映画の内容は、主人公のドイツ人の青年が、トラウマが引き起こすホラー現象と戦いながらも、心の癒しまでを描いたものだけど、癒し手の端くれとして言わせてもらえば、肝心の「ありのままでいいんだ」ってトコが明瞭に描かれてないので、さっぱり分からない。ソコはきっちり描きたくなるものじゃないのかなー。私の読解不足なんだろうか。

 

日本人の女の子ユウは、西洋から見た東洋人って感じの演出が不自然でどうにも居心地が悪かったし、ゴーストとしてのユウは彼を助けたいのか引きずり込みたいのかスタンスも曖昧。

 

背広の下にピンクの浴衣をドイツ人男性に着せるというのも、何かを象徴させているんだろうけど、LGBTにしてはそう見えないし、女装が趣味という設定なのか?いろんな問題提起をしてみたいのかもしれないけど、すべてが薄っぺらで問題の表面をなぞっただけのような中途半端感で散漫。

 

最後の最後で登場した樹木希林さんは、痩せてしまった印象はあるものの、彼女の味が損なわれることなく、いつもどおりの演技を披露してくれてたように思います。
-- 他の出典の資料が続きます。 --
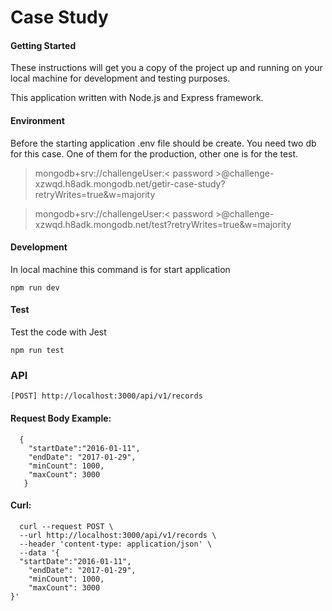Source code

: # Case Study

  #### Getting Started
These instructions will get you a copy of the project up and running on your local machine for development and testing purposes.

This application written with Node.js and Express framework.

#### Environment
Before the starting application .env file should be create. You need two db for this case. One of them for the production, other one is for the test.

>mongodb+srv://challengeUser:< password >@challenge-xzwqd.h8adk.mongodb.net/getir-case-study?retryWrites=true&w=majority

>mongodb+srv://challengeUser:< password >@challenge-xzwqd.h8adk.mongodb.net/test?retryWrites=true&w=majority

#### Development
In local machine this command is for start application

    npm run dev
 #### Test
 Test the code with Jest

    npm run test

 
### API

 
`[POST] http://localhost:3000/api/v1/records`
  #### Request Body Example:
      {  
        "startDate":"2016-01-11",
        "endDate": "2017-01-29",
        "minCount": 1000,
        "maxCount": 3000
       }
#### Curl:

      curl --request POST \
      --url http://localhost:3000/api/v1/records \
      --header 'content-type: application/json' \
      --data '{
      "startDate":"2016-01-11",
    	"endDate": "2017-01-29",
    	"minCount": 1000,
    	"maxCount": 3000
    }'

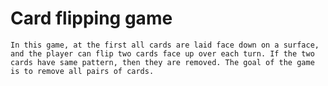Card flipping game
====

    In this game, at the first all cards are laid face down on a surface, and the player can flip two cards face up over each turn. If the two cards have same pattern, then they are removed. The goal of the game is to remove all pairs of cards.
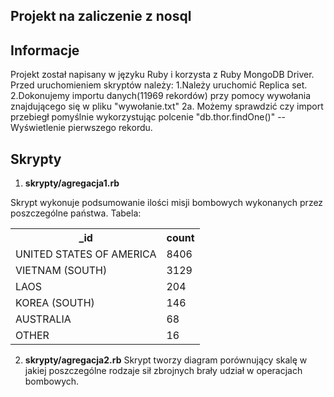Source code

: ## Projekt na zaliczenie z nosql

Informacje
-------
Projekt został napisany w języku Ruby i korzysta z Ruby MongoDB Driver.
Przed uruchomieniem skryptów należy:
1.Należy uruchomić Replica set.
2.Dokonujemy importu danych(11969 rekordów) przy pomocy wywołania znajdującego się w pliku "wywołanie.txt"
2a. Możemy sprawdzić czy import przebiegł pomyślnie wykorzystując polcenie "db.thor.findOne()" -- Wyświetlenie pierwszego rekordu.

Skrypty
-------
1. **skrypty/agregacja1.rb**

Skrypt wykonuje podsumowanie ilości misji bombowych wykonanych przez poszczególne państwa.
Tabela:
<table>
  <tr>
    <th>_id</th>
    <th>count</th>
  </tr>
  <tr>
    <td>UNITED STATES OF AMERICA</td>
    <td>8406</td>
  </tr>
  <tr>
    <td>VIETNAM (SOUTH)</td>
    <td>3129</td>
  </tr>
  <tr>
    <td>LAOS</td>
    <td>204</td>
  </tr>
  <tr>
    <td>KOREA (SOUTH)</td>
    <td>146</td>
  </tr>
  <tr>
    <td>AUSTRALIA</td>
    <td>68</td>
  </tr>
  <tr>
    <td>OTHER</td>
    <td>16</td>
  </tr>
</table>
<to_s/>

2. **skrypty/agregacja2.rb**
Skrypt tworzy diagram porównujący skalę w jakiej poszczególne rodzaje sił zbrojnych brały udział w operacjach bombowych.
病の床にあって、いつもどおりの演技ができるという事がどれほど難しい事だろうかと想像すると、やはり彼女のプロ根性には合掌させていただくほかない、というのが感想です。

 

撮影の技術なのか分からないけど、所々で再現フィルムみたいな画質になるのも「あれ?コレって映画だったよね?」としらける要素でもあったかな。

 

「人生は本当の自分に戻る旅」

このキャッチコピーにはすごく共感するのだけど、監督は意味がわかってないに1票(笑)。ヒューマンドラマとしてもホラーとしても中途半端だし、この作品が樹木希林さんの遺作になったとは残念としか言いようがない。